> [What you are asked to do]:
Only the lines from the start of the data through the one containing "are of Ashkenazi-Jewish" belong in your answer; return them exactly.

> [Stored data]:
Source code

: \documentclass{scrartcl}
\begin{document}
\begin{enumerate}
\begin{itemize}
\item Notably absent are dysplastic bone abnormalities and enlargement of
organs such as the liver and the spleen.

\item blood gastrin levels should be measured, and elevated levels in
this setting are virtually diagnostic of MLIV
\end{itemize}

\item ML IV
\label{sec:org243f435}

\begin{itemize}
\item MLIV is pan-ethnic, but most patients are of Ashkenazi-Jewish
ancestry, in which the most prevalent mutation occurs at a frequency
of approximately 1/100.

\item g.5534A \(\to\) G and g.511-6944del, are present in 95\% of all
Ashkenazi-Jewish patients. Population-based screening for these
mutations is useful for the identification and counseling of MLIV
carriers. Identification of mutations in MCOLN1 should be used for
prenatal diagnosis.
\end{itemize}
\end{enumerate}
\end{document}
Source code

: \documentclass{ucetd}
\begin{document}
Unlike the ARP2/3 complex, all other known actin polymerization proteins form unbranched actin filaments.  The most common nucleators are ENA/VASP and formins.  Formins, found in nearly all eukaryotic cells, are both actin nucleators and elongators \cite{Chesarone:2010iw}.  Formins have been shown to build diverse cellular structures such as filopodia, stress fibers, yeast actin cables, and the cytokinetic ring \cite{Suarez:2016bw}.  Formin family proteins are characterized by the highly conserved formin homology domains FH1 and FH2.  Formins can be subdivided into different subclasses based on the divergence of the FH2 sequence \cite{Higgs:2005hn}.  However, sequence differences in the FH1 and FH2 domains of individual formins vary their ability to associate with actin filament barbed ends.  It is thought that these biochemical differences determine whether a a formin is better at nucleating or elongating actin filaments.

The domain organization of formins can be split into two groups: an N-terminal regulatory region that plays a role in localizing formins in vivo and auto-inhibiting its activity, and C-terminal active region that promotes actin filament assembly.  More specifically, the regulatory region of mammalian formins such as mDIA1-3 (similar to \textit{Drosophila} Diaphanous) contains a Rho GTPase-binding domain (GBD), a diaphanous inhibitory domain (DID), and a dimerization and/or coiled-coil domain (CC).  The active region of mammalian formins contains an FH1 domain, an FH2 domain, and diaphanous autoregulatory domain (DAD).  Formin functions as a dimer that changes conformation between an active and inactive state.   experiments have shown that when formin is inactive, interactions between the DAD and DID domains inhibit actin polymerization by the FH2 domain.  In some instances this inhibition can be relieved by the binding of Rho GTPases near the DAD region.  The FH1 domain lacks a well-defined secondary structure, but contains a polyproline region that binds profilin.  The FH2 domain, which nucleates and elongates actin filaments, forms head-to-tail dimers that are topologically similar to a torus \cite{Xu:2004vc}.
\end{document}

> [Answer to this problem]:
Source code

: \documentclass{scrartcl}
\begin{document}
\begin{enumerate}
\begin{itemize}
\item Notably absent are dysplastic bone abnormalities and enlargement of
organs such as the liver and the spleen.

\item blood gastrin levels should be measured, and elevated levels in
this setting are virtually diagnostic of MLIV
\end{itemize}

\item ML IV
\label{sec:org243f435}

\begin{itemize}
\item MLIV is pan-ethnic, but most patients are of Ashkenazi-Jewish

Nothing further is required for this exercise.